问题
I am trying to block anything external loaded by TEmbeddedWB or TWebBrowser (or TCppWebBrowser). I would like to block anything that is loaded from Internet including images, javascript, external CSS, external [embed] or [object] or [applet] or [frame] or [iframe], executing JavaScript that can load external content etc.
This problem consists of 2 parts:
- putting web browser into "restrict all" (except basic HTML without images) and detecting if such content exists
- if external content is not present ok, if it is, showing a "download bar" which after click puts web browser into "download all" mode and gets all content.

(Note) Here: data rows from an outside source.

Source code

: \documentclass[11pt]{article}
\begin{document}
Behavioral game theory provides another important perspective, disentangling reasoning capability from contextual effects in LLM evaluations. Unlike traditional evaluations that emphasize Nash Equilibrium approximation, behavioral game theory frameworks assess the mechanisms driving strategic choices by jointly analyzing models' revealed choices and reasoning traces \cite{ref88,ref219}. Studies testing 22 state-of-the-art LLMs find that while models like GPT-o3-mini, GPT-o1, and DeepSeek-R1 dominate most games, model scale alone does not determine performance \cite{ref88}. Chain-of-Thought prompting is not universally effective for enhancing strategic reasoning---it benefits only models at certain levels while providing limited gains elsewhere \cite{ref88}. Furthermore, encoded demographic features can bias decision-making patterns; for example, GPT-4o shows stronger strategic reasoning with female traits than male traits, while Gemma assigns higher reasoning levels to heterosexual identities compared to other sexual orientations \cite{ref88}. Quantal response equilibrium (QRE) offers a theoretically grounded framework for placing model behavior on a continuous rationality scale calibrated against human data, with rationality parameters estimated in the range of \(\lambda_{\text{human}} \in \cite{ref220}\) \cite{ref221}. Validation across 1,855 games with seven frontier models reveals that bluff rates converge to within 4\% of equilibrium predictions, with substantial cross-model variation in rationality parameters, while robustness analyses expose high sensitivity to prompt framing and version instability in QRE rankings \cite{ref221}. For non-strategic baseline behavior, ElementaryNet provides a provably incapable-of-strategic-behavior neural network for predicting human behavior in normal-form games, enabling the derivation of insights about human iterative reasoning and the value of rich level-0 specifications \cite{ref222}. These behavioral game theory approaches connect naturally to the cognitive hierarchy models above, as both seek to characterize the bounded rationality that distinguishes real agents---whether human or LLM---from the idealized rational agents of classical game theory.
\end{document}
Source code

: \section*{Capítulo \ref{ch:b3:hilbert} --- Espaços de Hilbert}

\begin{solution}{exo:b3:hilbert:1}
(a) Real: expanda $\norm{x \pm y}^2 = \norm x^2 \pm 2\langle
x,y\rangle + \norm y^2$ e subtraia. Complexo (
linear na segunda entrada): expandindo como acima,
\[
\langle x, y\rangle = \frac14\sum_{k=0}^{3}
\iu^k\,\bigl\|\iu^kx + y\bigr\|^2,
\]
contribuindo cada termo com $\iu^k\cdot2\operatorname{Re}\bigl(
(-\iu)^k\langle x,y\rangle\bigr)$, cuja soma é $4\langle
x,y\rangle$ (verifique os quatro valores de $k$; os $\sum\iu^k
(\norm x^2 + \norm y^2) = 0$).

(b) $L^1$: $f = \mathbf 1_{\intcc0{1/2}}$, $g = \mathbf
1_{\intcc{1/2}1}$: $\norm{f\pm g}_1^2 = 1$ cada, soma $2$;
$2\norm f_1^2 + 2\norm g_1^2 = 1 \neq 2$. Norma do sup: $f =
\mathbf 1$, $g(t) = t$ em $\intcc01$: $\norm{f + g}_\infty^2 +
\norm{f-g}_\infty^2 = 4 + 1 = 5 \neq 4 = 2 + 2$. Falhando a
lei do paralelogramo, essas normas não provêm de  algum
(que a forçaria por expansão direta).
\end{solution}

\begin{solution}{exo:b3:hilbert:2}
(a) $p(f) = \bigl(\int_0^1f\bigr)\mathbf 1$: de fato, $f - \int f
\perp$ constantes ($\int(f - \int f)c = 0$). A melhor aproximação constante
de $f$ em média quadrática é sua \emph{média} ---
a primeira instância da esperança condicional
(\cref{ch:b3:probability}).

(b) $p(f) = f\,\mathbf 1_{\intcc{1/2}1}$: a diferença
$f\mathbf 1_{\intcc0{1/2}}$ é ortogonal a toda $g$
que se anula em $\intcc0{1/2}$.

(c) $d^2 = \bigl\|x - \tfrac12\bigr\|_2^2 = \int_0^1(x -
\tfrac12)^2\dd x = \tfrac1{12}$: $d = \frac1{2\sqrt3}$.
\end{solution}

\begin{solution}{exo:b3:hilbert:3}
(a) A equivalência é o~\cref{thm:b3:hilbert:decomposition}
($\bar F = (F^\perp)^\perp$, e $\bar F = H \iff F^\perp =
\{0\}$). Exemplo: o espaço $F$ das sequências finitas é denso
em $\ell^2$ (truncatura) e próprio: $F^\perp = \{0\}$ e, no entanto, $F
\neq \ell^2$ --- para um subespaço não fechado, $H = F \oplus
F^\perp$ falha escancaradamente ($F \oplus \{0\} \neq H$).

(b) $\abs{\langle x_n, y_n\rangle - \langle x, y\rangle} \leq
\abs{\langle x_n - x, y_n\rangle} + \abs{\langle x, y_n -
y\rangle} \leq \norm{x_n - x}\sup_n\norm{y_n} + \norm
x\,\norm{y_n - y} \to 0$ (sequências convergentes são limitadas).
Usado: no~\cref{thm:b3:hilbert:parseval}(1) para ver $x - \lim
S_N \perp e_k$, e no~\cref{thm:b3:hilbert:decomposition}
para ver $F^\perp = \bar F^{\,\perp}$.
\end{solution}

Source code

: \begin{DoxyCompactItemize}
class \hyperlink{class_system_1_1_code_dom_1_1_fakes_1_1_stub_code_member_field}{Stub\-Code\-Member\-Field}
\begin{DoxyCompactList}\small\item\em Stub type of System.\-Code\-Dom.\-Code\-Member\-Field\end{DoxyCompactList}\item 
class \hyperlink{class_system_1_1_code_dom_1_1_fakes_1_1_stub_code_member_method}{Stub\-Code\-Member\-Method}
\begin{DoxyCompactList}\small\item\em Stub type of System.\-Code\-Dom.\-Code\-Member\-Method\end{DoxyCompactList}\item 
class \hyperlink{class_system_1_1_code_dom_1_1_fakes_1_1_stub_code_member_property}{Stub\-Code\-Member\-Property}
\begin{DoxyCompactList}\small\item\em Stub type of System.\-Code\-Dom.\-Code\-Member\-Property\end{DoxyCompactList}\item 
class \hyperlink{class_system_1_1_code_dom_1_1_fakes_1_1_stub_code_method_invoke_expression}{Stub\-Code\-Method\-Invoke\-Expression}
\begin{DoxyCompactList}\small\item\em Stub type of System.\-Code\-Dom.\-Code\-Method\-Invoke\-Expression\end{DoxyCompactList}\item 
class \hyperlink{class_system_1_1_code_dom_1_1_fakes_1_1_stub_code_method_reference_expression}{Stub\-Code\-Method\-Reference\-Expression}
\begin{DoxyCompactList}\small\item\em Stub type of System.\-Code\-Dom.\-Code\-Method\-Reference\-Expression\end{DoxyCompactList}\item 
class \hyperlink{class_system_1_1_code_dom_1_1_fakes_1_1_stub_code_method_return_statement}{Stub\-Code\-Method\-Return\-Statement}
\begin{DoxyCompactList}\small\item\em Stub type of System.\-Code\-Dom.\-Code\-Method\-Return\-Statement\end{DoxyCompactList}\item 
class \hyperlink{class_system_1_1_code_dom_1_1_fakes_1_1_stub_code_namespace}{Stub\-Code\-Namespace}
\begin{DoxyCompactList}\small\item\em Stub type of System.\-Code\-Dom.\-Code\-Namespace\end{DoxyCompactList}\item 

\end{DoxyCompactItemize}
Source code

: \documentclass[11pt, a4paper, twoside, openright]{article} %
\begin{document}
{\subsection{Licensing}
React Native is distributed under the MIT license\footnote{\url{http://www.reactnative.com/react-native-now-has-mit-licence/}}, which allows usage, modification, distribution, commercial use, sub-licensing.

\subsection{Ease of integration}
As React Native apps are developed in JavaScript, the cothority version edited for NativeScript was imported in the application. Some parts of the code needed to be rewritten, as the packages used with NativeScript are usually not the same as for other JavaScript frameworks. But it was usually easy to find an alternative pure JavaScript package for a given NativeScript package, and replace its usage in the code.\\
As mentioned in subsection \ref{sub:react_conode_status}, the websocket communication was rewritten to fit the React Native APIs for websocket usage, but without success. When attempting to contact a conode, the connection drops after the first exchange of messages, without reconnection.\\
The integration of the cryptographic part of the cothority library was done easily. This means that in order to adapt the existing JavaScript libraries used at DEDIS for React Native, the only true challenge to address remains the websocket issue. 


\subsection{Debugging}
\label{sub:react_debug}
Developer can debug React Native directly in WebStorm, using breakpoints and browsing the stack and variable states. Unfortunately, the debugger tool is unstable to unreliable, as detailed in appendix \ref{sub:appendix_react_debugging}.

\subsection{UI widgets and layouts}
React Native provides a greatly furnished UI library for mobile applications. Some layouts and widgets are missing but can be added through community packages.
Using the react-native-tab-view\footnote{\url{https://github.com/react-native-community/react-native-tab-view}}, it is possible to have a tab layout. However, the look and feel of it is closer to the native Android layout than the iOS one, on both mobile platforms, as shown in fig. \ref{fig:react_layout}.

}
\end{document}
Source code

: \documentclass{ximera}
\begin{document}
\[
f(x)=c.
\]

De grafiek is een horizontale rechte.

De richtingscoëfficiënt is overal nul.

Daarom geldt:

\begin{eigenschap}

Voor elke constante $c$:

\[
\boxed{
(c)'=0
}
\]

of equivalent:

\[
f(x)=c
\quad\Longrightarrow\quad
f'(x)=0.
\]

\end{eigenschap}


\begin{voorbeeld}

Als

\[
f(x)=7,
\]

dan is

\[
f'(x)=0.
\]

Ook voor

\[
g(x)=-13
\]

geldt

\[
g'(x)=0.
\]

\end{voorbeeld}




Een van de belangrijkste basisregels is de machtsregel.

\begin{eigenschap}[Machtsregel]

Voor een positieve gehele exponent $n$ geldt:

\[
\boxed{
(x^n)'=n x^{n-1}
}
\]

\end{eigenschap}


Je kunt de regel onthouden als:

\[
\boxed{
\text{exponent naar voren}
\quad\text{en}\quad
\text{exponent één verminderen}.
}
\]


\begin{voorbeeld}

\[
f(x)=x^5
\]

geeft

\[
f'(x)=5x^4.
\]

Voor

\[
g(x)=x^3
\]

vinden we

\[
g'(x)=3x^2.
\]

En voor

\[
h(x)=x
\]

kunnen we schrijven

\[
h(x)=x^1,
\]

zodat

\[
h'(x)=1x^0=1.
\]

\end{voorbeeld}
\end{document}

First item has issues. In TEmbeddedWB you can block almost anything using DownloadOptions switches and most important is ForceOffline switch but even with all of that turned off it still passes through some things like [object]
or [iframe]
tags. I know this is the case because I implemented OnBeforeNavigate2 event and it triggers for URLs contained in these tags and it also makes an entry in log of local server. Setting OfflineMode
and ForceOfflineMode
in TEmbeddedWB doesn't help for these items.
So how can I really block all? So it needs to start as basic HTML with blocked external elements including scripts and CSS. Is there a way to trigger an event every time it wants to download anything so it can be blocked or avoiding triggering such event in the first place by blocking all external downloads? Do I need to fiddle with Internet Explorer zones and security? Any pointer in right direction would be helpful.
Second item is also tricky because I need to detect if problematic tags are present (such as "applet", "script", "link" etc. This detection doesn't need to be perfect but it must at least be good enough to cover most of such tags. I've done it like this:
//----------------------------------------------------------------------
// Check for external content (images, scripts, ActiveX, frames...)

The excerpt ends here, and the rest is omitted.